Les pesticides continuent à faire parler d'eux. Une version définitive du plan Ecophyto de réduction des produits phytosanitaires - mis en pause après la crise agricole -devrait être présentée début avril, a appris l'AFP ce vendredi auprès de Matignon.

Dans les faits, il s'agira du « plan définitif » qui sera présenté « début avril après les dernières consultations du mois de mars ». Le président Emmanuel Macron notamment doit recevoir une nouvelle fois les représentants des agriculteurs.

Un plan au cœur des revendications des agriculteurs

Ce plan de réduction des pesticides a été au cœur des revendications des agriculteurs lors de leur récente mobilisation. Les pesticides restent considérés comme un « moyen de production » par une majorité d'agriculteurs qui refusent de s'en passer « sans solution alternative » alors que leurs usages sont censés considérablement diminuer d'ici 2030.

Dans le détail, le plan français Ecophyto 2030 maintient l'objectif de réduction de moitié des usages (par rapport à la période 2015-17), mais veut aussi préserver la compétitivité en cherchant des solutions alternatives à 75 molécules — représentant près de 80% des volumes vendus en France, selon l'Inrae — qui sont les plus exposées à un risque de retrait du marché dans les 5-7 prochaines années.

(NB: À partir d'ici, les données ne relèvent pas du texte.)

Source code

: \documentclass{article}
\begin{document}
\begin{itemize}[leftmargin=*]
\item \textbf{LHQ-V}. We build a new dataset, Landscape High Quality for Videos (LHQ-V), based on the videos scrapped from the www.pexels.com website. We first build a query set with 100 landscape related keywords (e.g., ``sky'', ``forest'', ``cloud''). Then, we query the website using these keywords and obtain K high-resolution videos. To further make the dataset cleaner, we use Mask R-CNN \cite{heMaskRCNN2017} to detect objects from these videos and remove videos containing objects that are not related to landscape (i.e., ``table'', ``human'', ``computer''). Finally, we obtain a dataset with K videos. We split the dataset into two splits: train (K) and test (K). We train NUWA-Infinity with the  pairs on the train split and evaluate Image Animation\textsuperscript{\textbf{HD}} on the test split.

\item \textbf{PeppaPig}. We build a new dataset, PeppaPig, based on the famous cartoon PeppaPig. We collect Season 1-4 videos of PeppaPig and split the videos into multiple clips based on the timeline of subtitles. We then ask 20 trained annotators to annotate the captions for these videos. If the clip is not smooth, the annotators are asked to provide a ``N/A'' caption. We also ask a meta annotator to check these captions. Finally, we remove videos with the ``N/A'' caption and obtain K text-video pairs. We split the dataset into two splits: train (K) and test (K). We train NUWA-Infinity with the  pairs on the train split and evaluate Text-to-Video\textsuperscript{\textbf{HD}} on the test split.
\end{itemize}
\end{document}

Pour les syndicats agricoles majoritaires, ces changements ne sont donc « pas du tout simples » et se solderaient par une chute de la production ainsi que la destruction des filières. Ils dénoncent surtout des « distorsions énormes de concurrence » au sein de l'UE, jugeant que la France est allée seule plus loin et trop vite. Le gouvernement entend ainsi abandonner l'indicateur qu'il utilise actuellement pour mesurer la réduction de l'usage des pesticides (le Nodu) défendu par les associations environnementales mais contesté par la FNSEA et l'industrie des pesticides, au profit de l'indicateur européen HRI1.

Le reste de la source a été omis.